● Assignment:
Every record below needs to be retyped exactly as it appears.

▬▬▬

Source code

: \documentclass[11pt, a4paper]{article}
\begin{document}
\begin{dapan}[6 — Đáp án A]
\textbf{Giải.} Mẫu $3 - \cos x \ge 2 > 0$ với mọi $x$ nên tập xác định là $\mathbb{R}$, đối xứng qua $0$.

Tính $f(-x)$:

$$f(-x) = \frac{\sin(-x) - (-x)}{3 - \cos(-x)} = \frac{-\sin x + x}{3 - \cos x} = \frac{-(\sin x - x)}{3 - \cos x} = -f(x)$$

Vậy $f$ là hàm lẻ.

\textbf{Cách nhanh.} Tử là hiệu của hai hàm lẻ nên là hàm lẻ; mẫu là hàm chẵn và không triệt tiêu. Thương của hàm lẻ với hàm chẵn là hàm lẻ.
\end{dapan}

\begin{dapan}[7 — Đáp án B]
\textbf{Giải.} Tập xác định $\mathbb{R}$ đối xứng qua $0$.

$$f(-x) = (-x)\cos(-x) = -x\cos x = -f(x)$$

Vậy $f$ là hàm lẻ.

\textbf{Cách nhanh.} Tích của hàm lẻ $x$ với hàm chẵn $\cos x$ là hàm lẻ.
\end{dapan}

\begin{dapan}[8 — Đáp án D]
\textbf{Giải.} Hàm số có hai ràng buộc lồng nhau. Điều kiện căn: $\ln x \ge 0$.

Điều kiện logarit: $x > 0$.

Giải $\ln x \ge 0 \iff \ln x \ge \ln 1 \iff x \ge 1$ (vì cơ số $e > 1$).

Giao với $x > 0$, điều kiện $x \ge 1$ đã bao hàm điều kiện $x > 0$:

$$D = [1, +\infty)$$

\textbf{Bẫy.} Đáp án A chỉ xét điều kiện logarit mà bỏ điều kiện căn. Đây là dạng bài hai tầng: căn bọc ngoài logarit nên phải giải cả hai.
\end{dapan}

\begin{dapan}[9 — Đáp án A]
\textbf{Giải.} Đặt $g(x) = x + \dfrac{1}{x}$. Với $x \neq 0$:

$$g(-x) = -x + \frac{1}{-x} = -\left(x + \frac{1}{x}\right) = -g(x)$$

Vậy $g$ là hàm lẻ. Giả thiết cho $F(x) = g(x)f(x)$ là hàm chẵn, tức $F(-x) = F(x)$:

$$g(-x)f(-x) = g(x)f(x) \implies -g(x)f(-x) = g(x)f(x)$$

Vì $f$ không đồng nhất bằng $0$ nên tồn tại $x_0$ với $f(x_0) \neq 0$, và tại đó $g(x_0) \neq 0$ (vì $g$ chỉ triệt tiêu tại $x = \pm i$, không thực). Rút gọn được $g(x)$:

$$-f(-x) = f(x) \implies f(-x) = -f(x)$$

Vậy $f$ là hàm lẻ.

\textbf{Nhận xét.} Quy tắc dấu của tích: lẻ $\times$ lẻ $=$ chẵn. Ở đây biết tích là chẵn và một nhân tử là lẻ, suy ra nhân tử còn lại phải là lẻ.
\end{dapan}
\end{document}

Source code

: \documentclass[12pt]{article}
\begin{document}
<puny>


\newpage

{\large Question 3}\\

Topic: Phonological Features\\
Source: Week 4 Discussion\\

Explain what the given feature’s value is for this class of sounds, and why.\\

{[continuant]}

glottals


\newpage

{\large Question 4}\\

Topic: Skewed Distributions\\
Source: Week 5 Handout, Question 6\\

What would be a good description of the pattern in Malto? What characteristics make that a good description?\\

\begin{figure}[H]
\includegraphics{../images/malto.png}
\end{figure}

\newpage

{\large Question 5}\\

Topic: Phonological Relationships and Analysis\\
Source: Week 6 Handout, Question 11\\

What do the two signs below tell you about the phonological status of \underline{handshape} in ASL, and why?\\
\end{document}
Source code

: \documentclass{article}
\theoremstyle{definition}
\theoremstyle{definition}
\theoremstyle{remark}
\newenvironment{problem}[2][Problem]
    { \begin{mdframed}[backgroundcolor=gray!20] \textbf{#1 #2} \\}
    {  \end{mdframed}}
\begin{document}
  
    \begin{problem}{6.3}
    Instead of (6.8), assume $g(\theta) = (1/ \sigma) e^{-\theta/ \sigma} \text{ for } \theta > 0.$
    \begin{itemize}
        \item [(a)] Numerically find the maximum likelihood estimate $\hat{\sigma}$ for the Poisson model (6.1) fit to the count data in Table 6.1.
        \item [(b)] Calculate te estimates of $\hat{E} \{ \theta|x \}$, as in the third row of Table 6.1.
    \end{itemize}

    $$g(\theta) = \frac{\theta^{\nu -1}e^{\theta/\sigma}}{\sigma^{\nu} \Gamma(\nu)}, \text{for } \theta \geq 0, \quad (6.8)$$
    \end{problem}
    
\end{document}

▬▬▬

● Task output:
Source code

: \documentclass[11pt, a4paper]{article}
\begin{document}
\begin{dapan}[6 — Đáp án A]
\textbf{Giải.} Mẫu $3 - \cos x \ge 2 > 0$ với mọi $x$ nên tập xác định là $\mathbb{R}$, đối xứng qua $0$.

Tính $f(-x)$:

$$f(-x) = \frac{\sin(-x) - (-x)}{3 - \cos(-x)} = \frac{-\sin x + x}{3 - \cos x} = \frac{-(\sin x - x)}{3 - \cos x} = -f(x)$$

Vậy $f$ là hàm lẻ.

\textbf{Cách nhanh.} Tử là hiệu của hai hàm lẻ nên là hàm lẻ; mẫu là hàm chẵn và không triệt tiêu. Thương của hàm lẻ với hàm chẵn là hàm lẻ.
\end{dapan}

\begin{dapan}[7 — Đáp án B]
\textbf{Giải.} Tập xác định $\mathbb{R}$ đối xứng qua $0$.

$$f(-x) = (-x)\cos(-x) = -x\cos x = -f(x)$$

Vậy $f$ là hàm lẻ.

\textbf{Cách nhanh.} Tích của hàm lẻ $x$ với hàm chẵn $\cos x$ là hàm lẻ.
\end{dapan}

\begin{dapan}[8 — Đáp án D]
\textbf{Giải.} Hàm số có hai ràng buộc lồng nhau. Điều kiện căn: $\ln x \ge 0$.

Điều kiện logarit: $x > 0$.

Giải $\ln x \ge 0 \iff \ln x \ge \ln 1 \iff x \ge 1$ (vì cơ số $e > 1$).

Giao với $x > 0$, điều kiện $x \ge 1$ đã bao hàm điều kiện $x > 0$:

$$D = [1, +\infty)$$

\textbf{Bẫy.} Đáp án A chỉ xét điều kiện logarit mà bỏ điều kiện căn. Đây là dạng bài hai tầng: căn bọc ngoài logarit nên phải giải cả hai.
\end{dapan}

\begin{dapan}[9 — Đáp án A]
\textbf{Giải.} Đặt $g(x) = x + \dfrac{1}{x}$. Với $x \neq 0$:

$$g(-x) = -x + \frac{1}{-x} = -\left(x + \frac{1}{x}\right) = -g(x)$$

Vậy $g$ là hàm lẻ. Giả thiết cho $F(x) = g(x)f(x)$ là hàm chẵn, tức $F(-x) = F(x)$:

$$g(-x)f(-x) = g(x)f(x) \implies -g(x)f(-x) = g(x)f(x)$$

Vì $f$ không đồng nhất bằng $0$ nên tồn tại $x_0$ với $f(x_0) \neq 0$, và tại đó $g(x_0) \neq 0$ (vì $g$ chỉ triệt tiêu tại $x = \pm i$, không thực). Rút gọn được $g(x)$:

$$-f(-x) = f(x) \implies f(-x) = -f(x)$$

Vậy $f$ là hàm lẻ.

\textbf{Nhận xét.} Quy tắc dấu của tích: lẻ $\times$ lẻ $=$ chẵn. Ở đây biết tích là chẵn và một nhân tử là lẻ, suy ra nhân tử còn lại phải là lẻ.
\end{dapan}
\end{document}

Source code

: \documentclass[12pt]{article}
\begin{document}
<puny>


\newpage

{\large Question 3}\\

Topic: Phonological Features\\
Source: Week 4 Discussion\\

Explain what the given feature’s value is for this class of sounds, and why.\\

{[continuant]}

glottals


\newpage

{\large Question 4}\\

Topic: Skewed Distributions\\
Source: Week 5 Handout, Question 6\\

What would be a good description of the pattern in Malto? What characteristics make that a good description?\\

\begin{figure}[H]
\includegraphics{../images/malto.png}
\end{figure}

\newpage

{\large Question 5}\\

Topic: Phonological Relationships and Analysis\\
Source: Week 6 Handout, Question 11\\

What do the two signs below tell you about the phonological status of \underline{handshape} in ASL, and why?\\
\end{document}
Source code

: \documentclass{article}
\theoremstyle{definition}
\theoremstyle{definition}
\theoremstyle{remark}
\newenvironment{problem}[2][Problem]
    { \begin{mdframed}[backgroundcolor=gray!20] \textbf{#1 #2} \\}
    {  \end{mdframed}}
\begin{document}
  
    \begin{problem}{6.3}
    Instead of (6.8), assume $g(\theta) = (1/ \sigma) e^{-\theta/ \sigma} \text{ for } \theta > 0.$
    \begin{itemize}
        \item [(a)] Numerically find the maximum likelihood estimate $\hat{\sigma}$ for the Poisson model (6.1) fit to the count data in Table 6.1.
        \item [(b)] Calculate te estimates of $\hat{E} \{ \theta|x \}$, as in the third row of Table 6.1.
    \end{itemize}

    $$g(\theta) = \frac{\theta^{\nu -1}e^{\theta/\sigma}}{\sigma^{\nu} \Gamma(\nu)}, \text{for } \theta \geq 0, \quad (6.8)$$
    \end{problem}
    
\end{document}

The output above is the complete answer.